Eurofood IFSC Ltd.

JurisdictionEuropean Union
ECLIECLI:EU:C:2005:579
Docket NumberC-341/04
Celex Number62004CC0341
CourtCourt of Justice (European Union)
Procedure TypeReference for a preliminary ruling
Date27 September 2005

CONCLUSIONS DE L'AVOCAT GÉNÉRAL

M. F. G. JACOBS

présentées le 27 septembre 2005 (1)

Affaire C-341/04

Eurofood IFSC Ltd

[demande de décision préjudicielle formée par la Supreme Court (Irlande)]

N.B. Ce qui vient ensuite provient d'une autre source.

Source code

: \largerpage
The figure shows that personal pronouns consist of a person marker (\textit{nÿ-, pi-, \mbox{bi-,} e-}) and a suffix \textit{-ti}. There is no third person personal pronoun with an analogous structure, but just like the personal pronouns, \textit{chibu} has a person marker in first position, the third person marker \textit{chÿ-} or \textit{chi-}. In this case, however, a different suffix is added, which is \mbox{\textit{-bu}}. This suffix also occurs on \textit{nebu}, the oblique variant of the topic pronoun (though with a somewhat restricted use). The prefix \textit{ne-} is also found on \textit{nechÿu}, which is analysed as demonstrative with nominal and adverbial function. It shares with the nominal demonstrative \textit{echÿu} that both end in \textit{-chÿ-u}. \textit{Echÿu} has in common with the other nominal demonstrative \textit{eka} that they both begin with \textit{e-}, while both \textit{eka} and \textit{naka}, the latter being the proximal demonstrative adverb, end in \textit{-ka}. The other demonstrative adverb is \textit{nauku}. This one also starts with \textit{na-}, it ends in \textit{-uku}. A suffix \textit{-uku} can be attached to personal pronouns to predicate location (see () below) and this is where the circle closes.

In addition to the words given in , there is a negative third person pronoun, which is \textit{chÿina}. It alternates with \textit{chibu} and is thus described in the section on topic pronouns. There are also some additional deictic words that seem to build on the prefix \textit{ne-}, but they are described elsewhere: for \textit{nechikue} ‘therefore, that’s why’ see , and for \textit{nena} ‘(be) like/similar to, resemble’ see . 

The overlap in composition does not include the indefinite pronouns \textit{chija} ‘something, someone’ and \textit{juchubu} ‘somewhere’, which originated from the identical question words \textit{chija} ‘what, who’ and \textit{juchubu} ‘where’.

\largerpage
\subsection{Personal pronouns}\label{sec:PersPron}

1. La présente affaire, déférée par la Supreme Court (Irlande), trouve son origine dans l'insolvabilité du groupe de sociétés Parmalat. Elle porte en particulier sur la question de savoir si le règlement (CE) nº 1346/2000 relatif aux procédures d'insolvabilité (2) exige qu'une filiale irlandaise de la société holding italienne Parmalat SpA (ci-après «Parmalat») soit liquidée en Irlande ou en Italie.

Le règlement

2. Le règlement succède à la convention européenne relative aux procédures d'insolvabilité (ci-après la «convention»), qui est elle-même l'aboutissement de plus de 25 années de débats et de négociations. La convention n'est pas entrée en vigueur parce que le Royaume-Uni de Grande-Bretagne et d'Irlande du Nord ne l'a pas signée avant le délai convenu fixé au 23 mai 1996 (3). Toutefois, aux fins de la présente affaire, le texte du règlement est, pour l'essentiel, identique à celui de la convention (4). Dans ces conditions, nous estimons que le rapport explicatif de la convention, rédigé par le professeur Virgós et par M. Schmit (ci-après le «rapport Virgós-Schmit») (5) est susceptible de fournir des indications utiles dans le cadre de l'interprétation du règlement (6).

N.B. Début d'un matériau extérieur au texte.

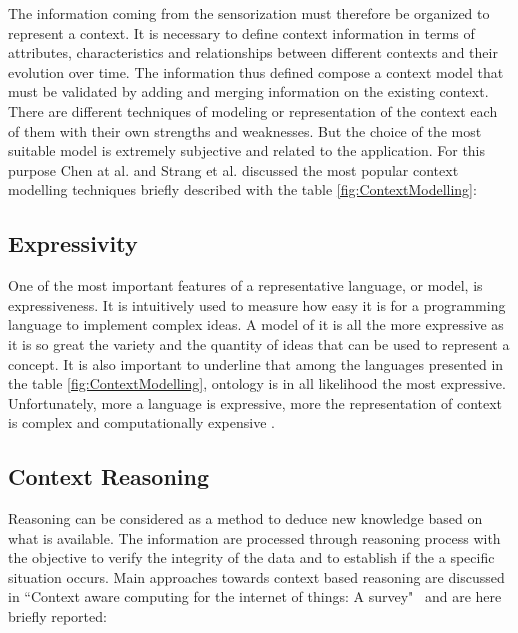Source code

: \documentclass{thesisreport}
\begin{document}
The information coming from the sensorization must therefore be organized to represent a context. 
It is necessary to define context information in terms of attributes, characteristics and relationships between different contexts and their evolution over time. The information thus defined compose a context model that must be validated by adding and merging information on the existing context.
There are different techniques of modeling or representation of the context each of them with their own strengths and weaknesses. But the choice of the most suitable model is extremely subjective and related to the application. For this purpose Chen at al. \cite{chen2000survey} and Strang et al. \cite{strang2004context} discussed the most popular context modelling techniques briefly described with the table  \ref{fig:ContextModelling}:
\vspace{0.2 cm}
	


\subsection{Expressivity}

One of the most important features of a representative language, or model, is expressiveness. It is intuitively used to measure how easy it is for a programming language to implement complex ideas. A model of it is all the more expressive as it is so great the variety and the quantity of ideas that can be used to represent a concept.
It is also important to underline that among the languages presented in the table \ref{fig:ContextModelling}, ontology is in all likelihood the most expressive. Unfortunately, more a language is expressive, more the representation of context is complex and computationally expensive \cite{farmer2007chiron}.

 \subsection{Context Reasoning}
 
 Reasoning can be considered as a method to deduce new knowledge based on what is available.  
 The information are processed through reasoning process with the objective to verify the integrity of the data and to establish if the a specific situation occurs. Main approaches towards context based reasoning are discussed in ``Context aware computing for the internet of things:  A survey"~\cite{perera2014context} and are here briefly reported:
 
\end{document}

3. Le règlement a été adopté sur le fondement des articles 61, sous c), CE et 67, paragraphe 1, CE à l'initiative de la République fédérale d'Allemagne et de la République de Finlande (7). Il prévoit principalement l'attribution de compétence et le droit applicable aux procédures d'insolvabilité qui relèvent de son champ d'application ainsi que leur reconnaissance mutuelle; il s'agit des «procédures collectives fondées sur l'insolvabilité du débiteur qui entraînent le dessaisissement partiel ou total de ce débiteur ainsi que la désignation d'un syndic» (8). Il ne figure dans le règlement aucune disposition applicable aux groupes de sociétés; chaque société soumise à une procédure d'insolvabilité est un «débiteur» propre aux fins du règlement (9).

4. Selon le deuxième considérant:

«Le bon fonctionnement du marché intérieur exige que les procédures d'insolvabilité transfrontalières fonctionnent efficacement et effectivement et l'adoption du présent règlement est nécessaire pour atteindre cet objectif».

5. Aux termes du quatrième considérant:

«Il est nécessaire, pour assurer le bon fonctionnement du marché intérieur, d'éviter que les parties [à des procédures d'insolvabilité] ne soient incitées à déplacer des avoirs ou des procédures judiciaires d'un État à un autre en vue d'améliorer leur situation juridique (forum shopping)».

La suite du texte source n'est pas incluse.